Return the run of lines below that opens with the line containing "2 Passo - Efetuar" and closes with the line containing "SALVANDO O FIRMWARE ORIGINAL (opcional) >>>>", keeping each one exact.

Segment Start: Material for this task

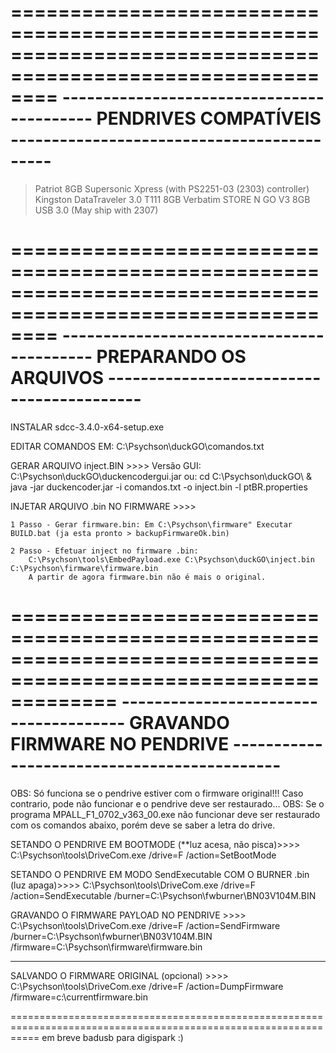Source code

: ============================================================================================================
------------------------------------------ PENDRIVES COMPATÍVEIS -------------------------------------------
============================================================================================================
> Patriot 8GB Supersonic Xpress (with PS2251-03 (2303) controller)
> Kingston DataTraveler 3.0 T111 8GB
> Verbatim STORE N GO V3 8GB USB 3.0 (May ship with 2307)

============================================================================================================
------------------------------------------ PREPARANDO OS ARQUIVOS ------------------------------------------
============================================================================================================
INSTALAR sdcc-3.4.0-x64-setup.exe

EDITAR COMANDOS EM: C:\Psychson\duckGO\comandos.txt

GERAR ARQUIVO inject.BIN >>>>
	Versão GUI: C:\Psychson\duckGO\duckencodergui.jar
	ou: cd C:\Psychson\duckGO\ & java -jar duckencoder.jar -i comandos.txt -o inject.bin -l ptBR.properties

INJETAR ARQUIVO .bin NO FIRMWARE >>>>
	
	1 Passo - Gerar firmware.bin: Em C:\Psychson\firmware" Executar BUILD.bat (ja esta pronto > backupFirmwareOk.bin)
	
	2 Passo - Efetuar inject no firmware .bin:
		C:\Psychson\tools\EmbedPayload.exe C:\Psychson\duckGO\inject.bin C:\Psychson\firmware\firmware.bin
		A partir de agora firmware.bin não é mais o original.

=================================================================================================================
-------------------------------------- GRAVANDO FIRMWARE NO PENDRIVE --------------------------------------------
=================================================================================================================
OBS: Só funciona se o pendrive estiver com o firmware original!!! Caso contrario, pode não funcionar e o pendrive deve ser restaurado...
OBS: Se o programa MPALL_F1_0702_v363_00.exe não funcionar deve ser restaurado com os comandos abaixo, porém deve se saber a letra do drive.

SETANDO O PENDRIVE EM BOOTMODE (**luz acesa, não pisca)>>>>
	C:\Psychson\tools\DriveCom.exe /drive=F /action=SetBootMode

SETANDO O PENDRIVE EM MODO SendExecutable COM O BURNER .bin (luz apaga)>>>>
	C:\Psychson\tools\DriveCom.exe /drive=F /action=SendExecutable /burner=C:\Psychson\fwburner\BN03V104M.BIN

GRAVANDO O FIRMWARE PAYLOAD NO PENDRIVE >>>>
	C:\Psychson\tools\DriveCom.exe /drive=F /action=SendFirmware /burner=C:\Psychson\fwburner\BN03V104M.BIN /firmware=C:\Psychson\firmware\firmware.bin
_________________________________________________________________________________________________________________
SALVANDO O FIRMWARE ORIGINAL (opcional) >>>>
	C:\Psychson\tools\DriveCom.exe /drive=F /action=DumpFirmware /firmware=c:\currentfirmware.bin

=================================================================================================================
em breve badusb para digispark :)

Segment End: Material for this task

### [Problem solution]
	2 Passo - Efetuar inject no firmware .bin:
		C:\Psychson\tools\EmbedPayload.exe C:\Psychson\duckGO\inject.bin C:\Psychson\firmware\firmware.bin
		A partir de agora firmware.bin não é mais o original.

=================================================================================================================
-------------------------------------- GRAVANDO FIRMWARE NO PENDRIVE --------------------------------------------
=================================================================================================================
OBS: Só funciona se o pendrive estiver com o firmware original!!! Caso contrario, pode não funcionar e o pendrive deve ser restaurado...
OBS: Se o programa MPALL_F1_0702_v363_00.exe não funcionar deve ser restaurado com os comandos abaixo, porém deve se saber a letra do drive.

SETANDO O PENDRIVE EM BOOTMODE (**luz acesa, não pisca)>>>>
	C:\Psychson\tools\DriveCom.exe /drive=F /action=SetBootMode

SETANDO O PENDRIVE EM MODO SendExecutable COM O BURNER .bin (luz apaga)>>>>
	C:\Psychson\tools\DriveCom.exe /drive=F /action=SendExecutable /burner=C:\Psychson\fwburner\BN03V104M.BIN

GRAVANDO O FIRMWARE PAYLOAD NO PENDRIVE >>>>
	C:\Psychson\tools\DriveCom.exe /drive=F /action=SendFirmware /burner=C:\Psychson\fwburner\BN03V104M.BIN /firmware=C:\Psychson\firmware\firmware.bin
_________________________________________________________________________________________________________________
SALVANDO O FIRMWARE ORIGINAL (opcional) >>>>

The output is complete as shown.